● What is being asked
Using the material that follows, identify and copy each line with the string "Metrics".
------ Records provided ------
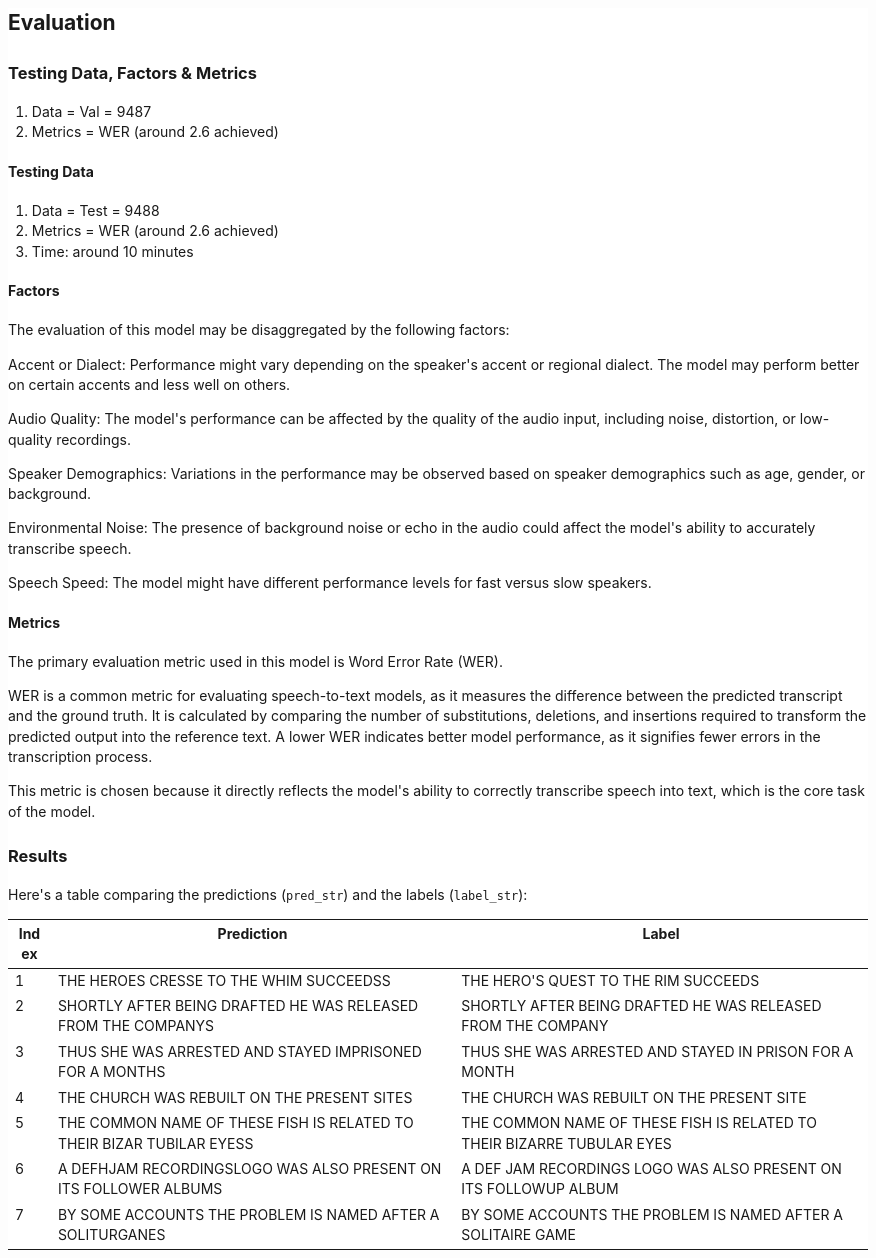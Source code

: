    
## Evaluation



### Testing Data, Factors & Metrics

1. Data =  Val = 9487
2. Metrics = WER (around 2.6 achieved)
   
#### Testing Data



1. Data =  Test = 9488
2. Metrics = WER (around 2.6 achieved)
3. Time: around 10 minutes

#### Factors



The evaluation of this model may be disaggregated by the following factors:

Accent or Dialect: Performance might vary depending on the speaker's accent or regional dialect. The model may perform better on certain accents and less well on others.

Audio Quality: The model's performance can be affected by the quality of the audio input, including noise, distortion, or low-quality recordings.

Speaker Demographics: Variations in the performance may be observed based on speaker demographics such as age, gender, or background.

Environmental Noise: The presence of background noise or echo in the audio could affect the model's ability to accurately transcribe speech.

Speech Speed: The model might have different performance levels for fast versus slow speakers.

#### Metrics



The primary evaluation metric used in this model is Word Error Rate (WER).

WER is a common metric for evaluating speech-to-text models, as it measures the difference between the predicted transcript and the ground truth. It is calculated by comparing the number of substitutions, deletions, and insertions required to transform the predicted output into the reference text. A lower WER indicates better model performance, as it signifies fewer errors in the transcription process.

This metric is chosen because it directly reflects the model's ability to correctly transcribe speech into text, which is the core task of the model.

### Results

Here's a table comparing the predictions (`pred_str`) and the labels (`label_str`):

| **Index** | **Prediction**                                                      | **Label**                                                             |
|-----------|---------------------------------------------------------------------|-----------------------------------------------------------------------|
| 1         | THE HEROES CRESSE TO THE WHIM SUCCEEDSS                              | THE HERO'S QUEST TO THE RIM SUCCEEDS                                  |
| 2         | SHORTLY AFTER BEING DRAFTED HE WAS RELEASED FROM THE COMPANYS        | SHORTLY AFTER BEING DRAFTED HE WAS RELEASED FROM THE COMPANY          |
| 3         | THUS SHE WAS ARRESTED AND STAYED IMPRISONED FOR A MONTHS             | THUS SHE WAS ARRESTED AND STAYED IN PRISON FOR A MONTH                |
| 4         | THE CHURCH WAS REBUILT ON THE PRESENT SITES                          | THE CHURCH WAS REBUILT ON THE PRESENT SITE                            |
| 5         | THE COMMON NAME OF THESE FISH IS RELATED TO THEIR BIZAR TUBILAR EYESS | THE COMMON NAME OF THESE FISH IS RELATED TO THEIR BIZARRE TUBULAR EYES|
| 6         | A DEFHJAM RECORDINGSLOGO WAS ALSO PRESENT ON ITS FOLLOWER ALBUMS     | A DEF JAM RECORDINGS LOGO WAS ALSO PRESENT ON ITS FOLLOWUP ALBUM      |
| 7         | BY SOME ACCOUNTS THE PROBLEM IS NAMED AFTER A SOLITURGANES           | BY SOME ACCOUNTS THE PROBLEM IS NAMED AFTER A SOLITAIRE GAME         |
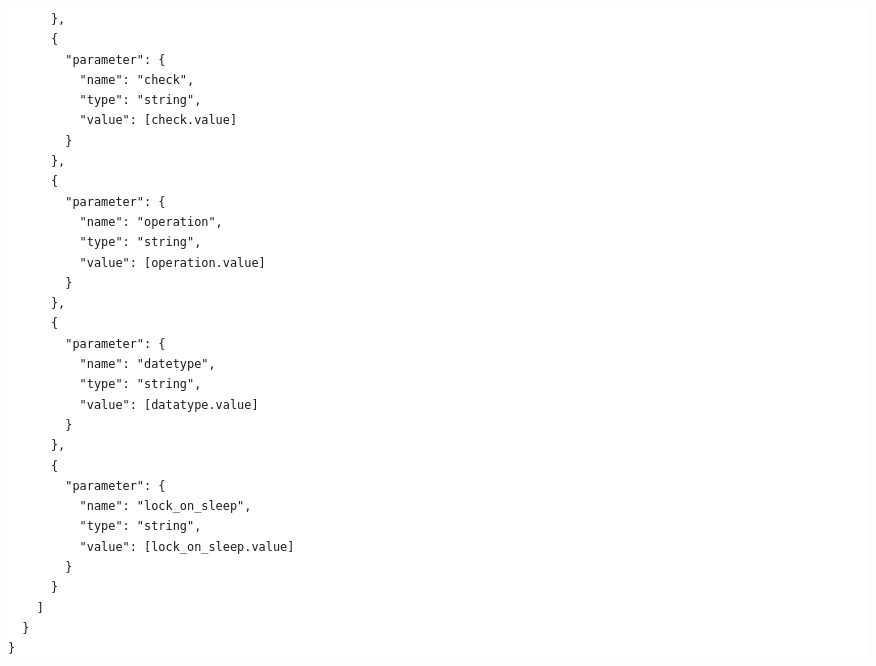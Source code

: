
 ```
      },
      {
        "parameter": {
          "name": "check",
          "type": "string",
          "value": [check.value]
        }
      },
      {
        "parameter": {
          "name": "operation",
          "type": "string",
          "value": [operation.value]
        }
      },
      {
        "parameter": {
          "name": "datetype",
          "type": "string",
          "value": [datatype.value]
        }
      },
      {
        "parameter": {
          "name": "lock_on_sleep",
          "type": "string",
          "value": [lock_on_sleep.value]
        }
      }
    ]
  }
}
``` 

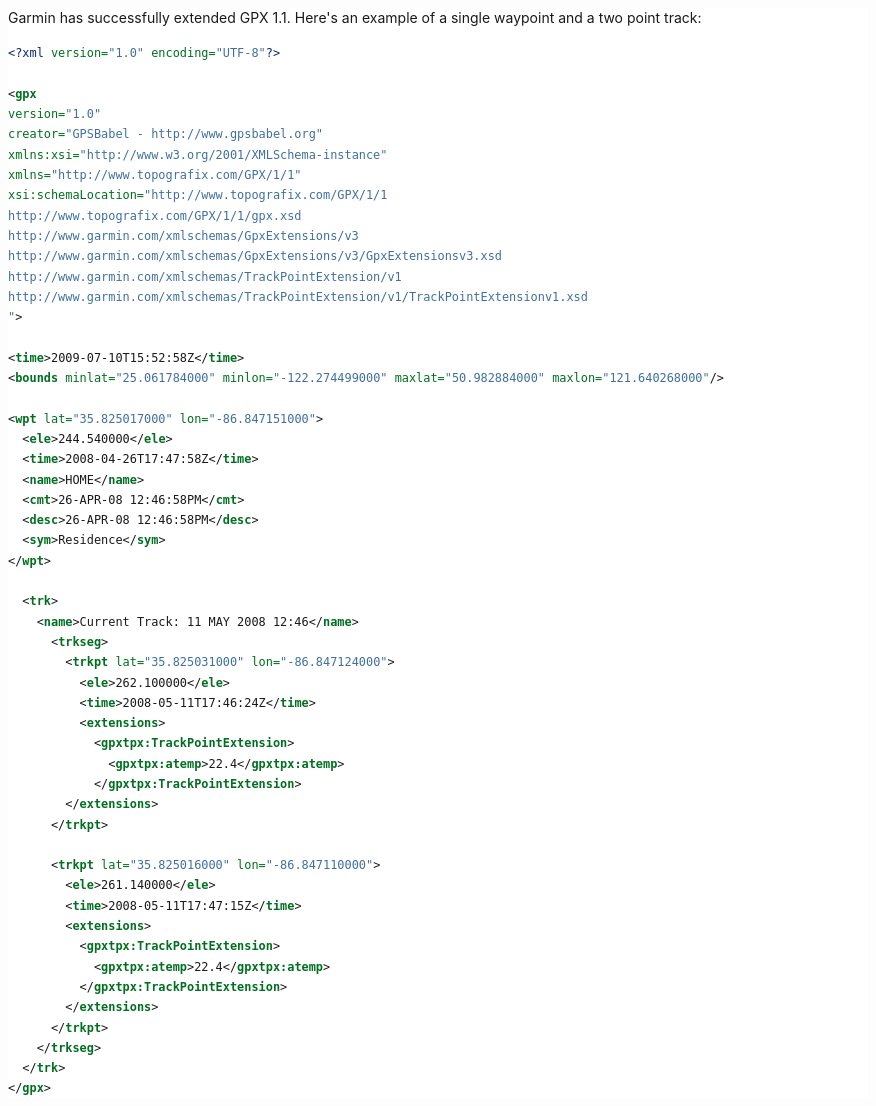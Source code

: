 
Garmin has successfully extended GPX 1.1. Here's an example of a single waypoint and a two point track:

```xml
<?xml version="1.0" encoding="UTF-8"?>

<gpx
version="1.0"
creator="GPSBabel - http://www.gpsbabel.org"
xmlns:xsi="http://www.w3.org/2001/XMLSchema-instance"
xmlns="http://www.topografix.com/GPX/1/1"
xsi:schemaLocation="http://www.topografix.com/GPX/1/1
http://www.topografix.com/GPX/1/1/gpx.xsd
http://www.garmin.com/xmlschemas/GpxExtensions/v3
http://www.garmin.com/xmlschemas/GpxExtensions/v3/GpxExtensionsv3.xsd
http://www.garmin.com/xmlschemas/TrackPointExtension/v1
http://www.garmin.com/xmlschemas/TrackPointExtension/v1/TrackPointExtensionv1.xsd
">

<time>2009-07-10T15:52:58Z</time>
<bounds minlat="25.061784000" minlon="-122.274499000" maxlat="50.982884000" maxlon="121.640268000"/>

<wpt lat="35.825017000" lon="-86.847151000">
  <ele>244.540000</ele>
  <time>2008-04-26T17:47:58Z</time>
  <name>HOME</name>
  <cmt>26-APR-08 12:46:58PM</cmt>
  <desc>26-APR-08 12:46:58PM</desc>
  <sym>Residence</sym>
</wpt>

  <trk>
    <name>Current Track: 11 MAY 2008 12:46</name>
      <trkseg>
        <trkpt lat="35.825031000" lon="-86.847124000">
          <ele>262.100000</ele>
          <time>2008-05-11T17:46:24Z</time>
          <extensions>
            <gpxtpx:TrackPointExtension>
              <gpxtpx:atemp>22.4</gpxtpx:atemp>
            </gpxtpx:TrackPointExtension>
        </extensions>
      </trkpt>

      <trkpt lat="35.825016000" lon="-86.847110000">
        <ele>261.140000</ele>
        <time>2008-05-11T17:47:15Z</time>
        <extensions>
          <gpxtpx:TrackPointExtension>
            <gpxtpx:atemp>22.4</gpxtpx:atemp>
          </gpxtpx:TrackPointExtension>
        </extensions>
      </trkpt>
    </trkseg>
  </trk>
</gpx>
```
------
● Reply
### Testing Data, Factors & Metrics
2. Metrics = WER (around 2.6 achieved)
2. Metrics = WER (around 2.6 achieved)
#### Metrics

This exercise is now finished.